## DATA FOR THIS EXERCISE:
——
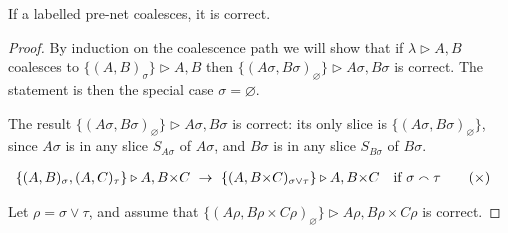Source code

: \documentclass[UKenglish]{lipics-v2016}
\theoremstyle{plain}
\newcommand\+{+}
\renewcommand\*{\times}
\newcommand\net[3]{#1\triangleright #2,#3}
\newcommand\coh{\smallfrown}
\newcommand\join{\vee}
\newcommand\link[3][\sigma]{(#2,#3)_{#1}}
\newcommand\scoal{\rightarrow} %
\begin{document}
\begin{lemma}
If a labelled pre-net coalesces, it is correct. 
\end{lemma}

\begin{proof}
By induction on the coalescence path we will show that if $\net\lambda AB$ coalesces to $\net{\{\link AB\}}AB$ then $\net{\{\link[\varnothing]{A\sigma}{B\sigma}\}}{A\sigma}{B\sigma}$ is correct. The statement is then the special case $\sigma=\varnothing$.

The result $\net{\{\link[\varnothing]{A\sigma}{B\sigma}\}}{A\sigma}{B\sigma}$ is correct: its only slice is $\{\link[\varnothing]{A\sigma}{B\sigma}\}$, since $A\sigma$ is in any slice $S_{A\sigma}$ of $A\sigma$, and $B\sigma$ is in any slice $S_{B\sigma}$ of $B\sigma$.

\renewcommand{\+}{{+}}
\renewcommand{\*}{{\times}}
\begin{align}
	\net{\{\link AB,\link[\tau]AC\}}A{B\*C}
& ~\scoal~ 
	\net{\{\link[\sigma\join\tau]A{B\*C}\}}A{B\*C}\quad\text{if }\sigma\coh\tau
\tag{$\*$}
\end{align}

Let $\rho=\sigma\join\tau$, and assume that $\net{\{\link[\varnothing]{A\rho}{B\rho\*C\rho}\}}{A\rho}{B\rho\*C\rho}$ is correct. 

\end{proof}
\end{document}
——
## WHAT IS BEING ASKED:
Retyping should start at the first line of the data above and stop after the line with "Let $\rho=\sigma\join\tau$, and", and no picture should be included.

## ANSWER TO THIS EXERCISE:
Source code

: \documentclass[UKenglish]{lipics-v2016}
\theoremstyle{plain}
\newcommand\+{+}
\renewcommand\*{\times}
\newcommand\net[3]{#1\triangleright #2,#3}
\newcommand\coh{\smallfrown}
\newcommand\join{\vee}
\newcommand\link[3][\sigma]{(#2,#3)_{#1}}
\newcommand\scoal{\rightarrow} %
\begin{document}
\begin{lemma}
If a labelled pre-net coalesces, it is correct. 
\end{lemma}

\begin{proof}
By induction on the coalescence path we will show that if $\net\lambda AB$ coalesces to $\net{\{\link AB\}}AB$ then $\net{\{\link[\varnothing]{A\sigma}{B\sigma}\}}{A\sigma}{B\sigma}$ is correct. The statement is then the special case $\sigma=\varnothing$.

The result $\net{\{\link[\varnothing]{A\sigma}{B\sigma}\}}{A\sigma}{B\sigma}$ is correct: its only slice is $\{\link[\varnothing]{A\sigma}{B\sigma}\}$, since $A\sigma$ is in any slice $S_{A\sigma}$ of $A\sigma$, and $B\sigma$ is in any slice $S_{B\sigma}$ of $B\sigma$.

\renewcommand{\+}{{+}}
\renewcommand{\*}{{\times}}
\begin{align}
	\net{\{\link AB,\link[\tau]AC\}}A{B\*C}
& ~\scoal~ 
	\net{\{\link[\sigma\join\tau]A{B\*C}\}}A{B\*C}\quad\text{if }\sigma\coh\tau
\tag{$\*$}
\end{align}

Let $\rho=\sigma\join\tau$, and assume that $\net{\{\link[\varnothing]{A\rho}{B\rho\*C\rho}\}}{A\rho}{B\rho\*C\rho}$ is correct. 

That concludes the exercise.